La belva addormentata

[di Ernesto Giacomino]

TuscianoDiciamocelo, il periodo è nero. Già fra Tari e Tasi e cartelle Equitalia e bollette pazze non si dormivano sonni tranquilli. E poi mettici l’incertezza per il futuro politico e amministrativo della città, il dissesto, le municipalizzate, gli interventi incompiuti, i dibattiti sulla De Amicis e sul Castelluccio e compagnia cantando. Una bolgia di punti tutt’altro che fermi, insomma: in bilico, traballanti, pericolanti.

Poi, non bastasse, ci si rivoltano contro anche quelli che credevi amici. Non le persone, dico: le cose. Tenevamo un fiumiciattolo che era poco più di un ruscello, che laddove gli altri s’ergevano in piena lui a stento s’alzava a leccare le radici dei ligustri. Il minimo estetico per ricoprire d’acqua l’immondizia custodita sul fondale. I ciottoli, sul greto, sempre così asciutti da correre il rischio di disidratarsi. Si riempiva, quel fiume, solo grazie alla magnanimità di qualche scarico abusivo di liquidi tossici; e mi meraviglio non siano mai scattati, per questo, encomi e onorificenze per l’impunito industriale di turno.
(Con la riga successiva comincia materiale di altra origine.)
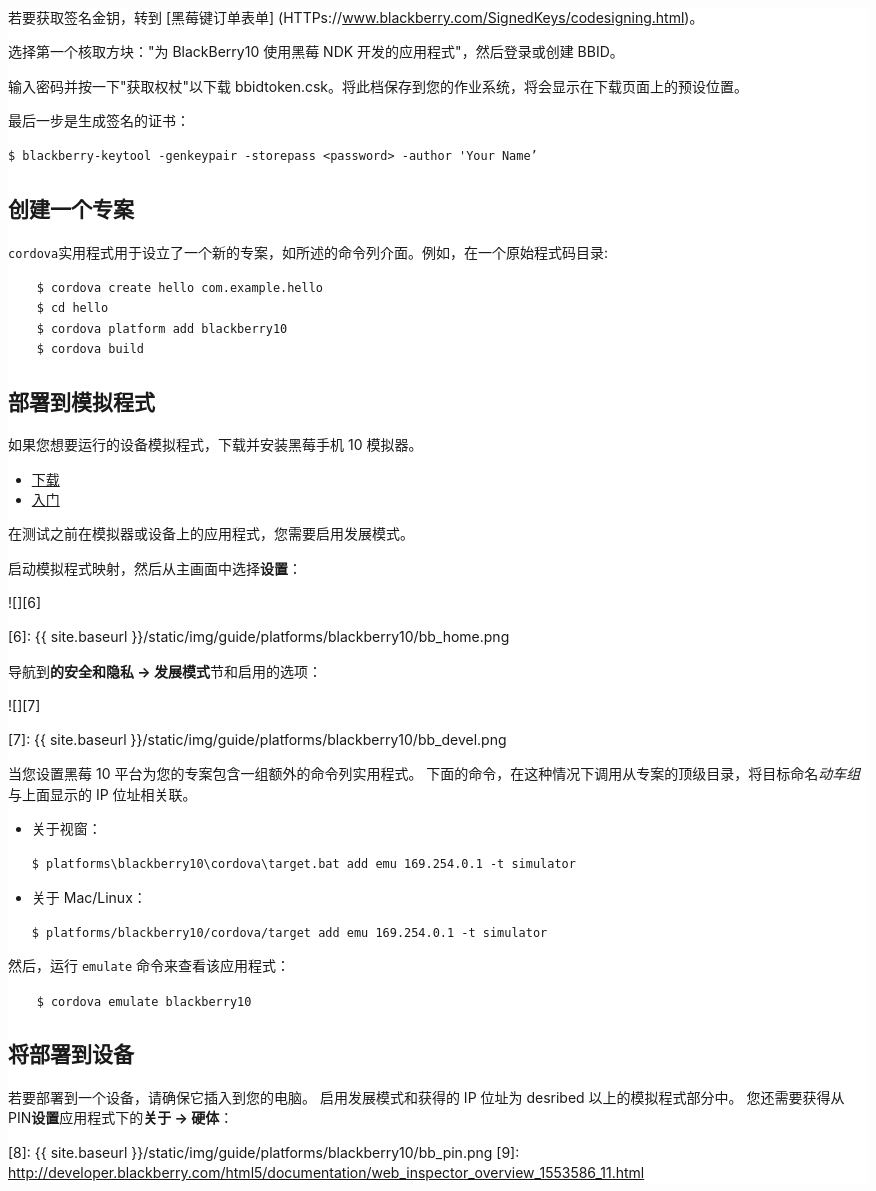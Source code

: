 若要获取签名金钥，转到 \[黑莓键订单表单\] (HTTPs://www.blackberry.com/SignedKeys/codesigning.html)。

选择第一个核取方块："为 BlackBerry10 使用黑莓 NDK 开发的应用程式"，然后登录或创建 BBID。

输入密码并按一下"获取权杖"以下载 bbidtoken.csk。将此档保存到您的作业系统，将会显示在下载页面上的预设位置。

最后一步是生成签名的证书：

    $ blackberry-keytool -genkeypair -storepass <password> -author 'Your Name’
    

## 创建一个专案

`cordova`实用程式用于设立了一个新的专案，如所述的命令列介面。例如，在一个原始程式码目录:

        $ cordova create hello com.example.hello
        $ cd hello
        $ cordova platform add blackberry10
        $ cordova build
    

## 部署到模拟程式

如果您想要运行的设备模拟程式，下载并安装黑莓手机 10 模拟器。

*   [下载][4]
*   [入门][5]

 [5]: http://developer.blackberry.com/devzone/develop/simulator/blackberry_10_simulator_start.html

在测试之前在模拟器或设备上的应用程式，您需要启用发展模式。

启动模拟程式映射，然后从主画面中选择**设置**：

![][6]

 [6]: {{ site.baseurl }}/static/img/guide/platforms/blackberry10/bb_home.png

导航到**的安全和隐私 → 发展模式**节和启用的选项：

![][7]

 [7]: {{ site.baseurl }}/static/img/guide/platforms/blackberry10/bb_devel.png

当您设置黑莓 10 平台为您的专案包含一组额外的命令列实用程式。 下面的命令，在这种情况下调用从专案的顶级目录，将目标命名*动车组*与上面显示的 IP 位址相关联。

*   关于视窗：
    
        $ platforms\blackberry10\cordova\target.bat add emu 169.254.0.1 -t simulator
        

*   关于 Mac/Linux：
    
        $ platforms/blackberry10/cordova/target add emu 169.254.0.1 -t simulator
        

然后，运行 `emulate` 命令来查看该应用程式：

        $ cordova emulate blackberry10
    

## 将部署到设备

若要部署到一个设备，请确保它插入到您的电脑。 启用发展模式和获得的 IP 位址为 desribed 以上的模拟程式部分中。 您还需要获得从 PIN**设置**应用程式下的**关于 → 硬体**：


 [1]: http://ark.intel.com/products/virtualizationtechnology
 [2]: http://developer.blackberry.com/devzone/develop/simulator/simulator_systemrequirements.html
 [3]: https://developer.blackberry.com/html5/download/
 [4]: http://developer.blackberry.com/native/download/
 [8]: {{ site.baseurl }}/static/img/guide/platforms/blackberry10/bb_pin.png
 [9]: http://developer.blackberry.com/html5/documentation/web_inspector_overview_1553586_11.html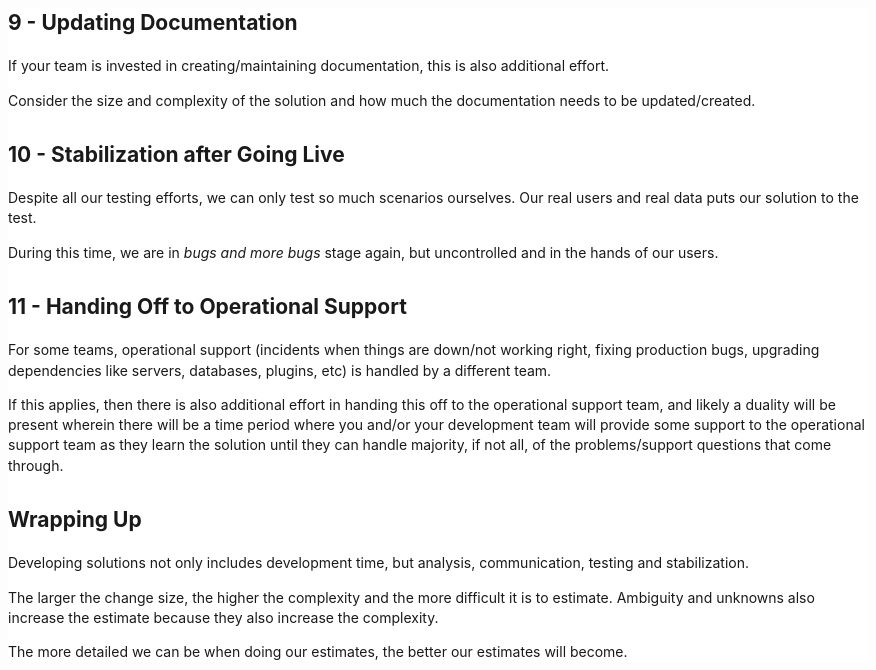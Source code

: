 ## 9 - Updating Documentation

If your team is invested in creating/maintaining documentation, this is also additional effort.

Consider the size and complexity of the solution and how much the documentation needs to be updated/created.

## 10 - Stabilization after Going Live

Despite all our testing efforts, we can only test so much scenarios ourselves. Our real users and real data puts our solution to the test.

During this time, we are in *bugs and more bugs* stage again, but uncontrolled and in the hands of our users.

## 11 - Handing Off to Operational Support

For some teams, operational support (incidents when things are down/not working right, fixing production bugs, upgrading dependencies like servers, databases, plugins, etc) is handled by a different team.

If this applies, then there is also additional effort in handing this off to the operational support team, and likely a duality will be present wherein there will be a time period where you and/or your development team will provide some support to the operational support team as they learn the solution until they can handle majority, if not all, of the problems/support questions that come through.


## Wrapping Up

Developing solutions not only includes development time, but analysis, communication, testing and stabilization. 

The larger the change size, the higher the complexity and the more difficult it is to estimate. Ambiguity and unknowns also increase the estimate because they also increase the complexity.

The more detailed we can be when doing our estimates, the better our estimates will become.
Poi, da un paio di mesi in qua, la metamorfosi. Il Tusciano furioso. Straripamenti, allagamenti, famiglie evacuate. Lui, proprio lui, l’amico fidato delle nostre inconfessate scorribande da ragazzini sulle chiazze del suo letto melmoso. Quello che a passarci sopra, da un ponte, ti ripuliva da qualunque eventuale istinto suicida: che mi butto a fare, è secco, al massimo mi taglio con gli spigoli di qualche mobile buttato.

Anche il Tusciano non ci sta, protesta, vuole dire la sua. Decenni di piogge ed acquazzoni non erano mai riusciti a smuoverlo seriamente dal suo assetto sornione: le esondazioni preoccupanti si contavano sulle dita, di norma il rimbrotto massimo si esauriva in qualche sforamento nelle zone più in basso, nei residui paludosi a zero millimetri sul livello del mare. Disagi, sì. Danni, pure: alle coltivazioni, alla flora in genere. Ma tutta roba fisiologica, dovuta, attesa: l’avrebbe fatto un qualunque torrentello di campagna.

Invece, adesso, zac: piove per più di un’ora ed è già allerta fiume. Volanti dei vigili a presidiarlo, famiglie nei dintorni che studiano le vie di fuga. A via Clarizia, nel tratto adiacente alla villa comunale, quand’è maltempo capita sempre più spesso di vederlo infuriato e spumeggiante leccare la pancia cementosa del ponte che lo sovrasta. Scuro, tossico, malato. Pericoloso. Un leone che ammicca da dietro la gabbia, che finge di restarsene imprigionato ma sa di poterne uscire quando vuole.

Un fiume vero. Proprio ora che non lo volevamo. L’abbiamo desiderato per anni, quando i tornelli fra i monti e la razzia della centrale elettrica ce lo facevano arrivare smilzo e macilento. Quando si voleva navigarlo, pescarci, crearci battigie alla foce o zone-lido per rinfrescarsi. Quando era pulito, ma piccolo. Ora è grande e sporco, e chissà che le due cose non siano in relazione. Chissà che la contaminazione col progresso non ne abbia traviato anche l’acqua: non gliel’abbia ingigantita, mutata, inferocita.

O forse, più semplicemente, è l’ennesimo vecchio amico che di colpo scopri cambiato: dalla disperazione, dal tempo, dagli stenti. Dalla solitudine di chi non è stato mai davvero amato.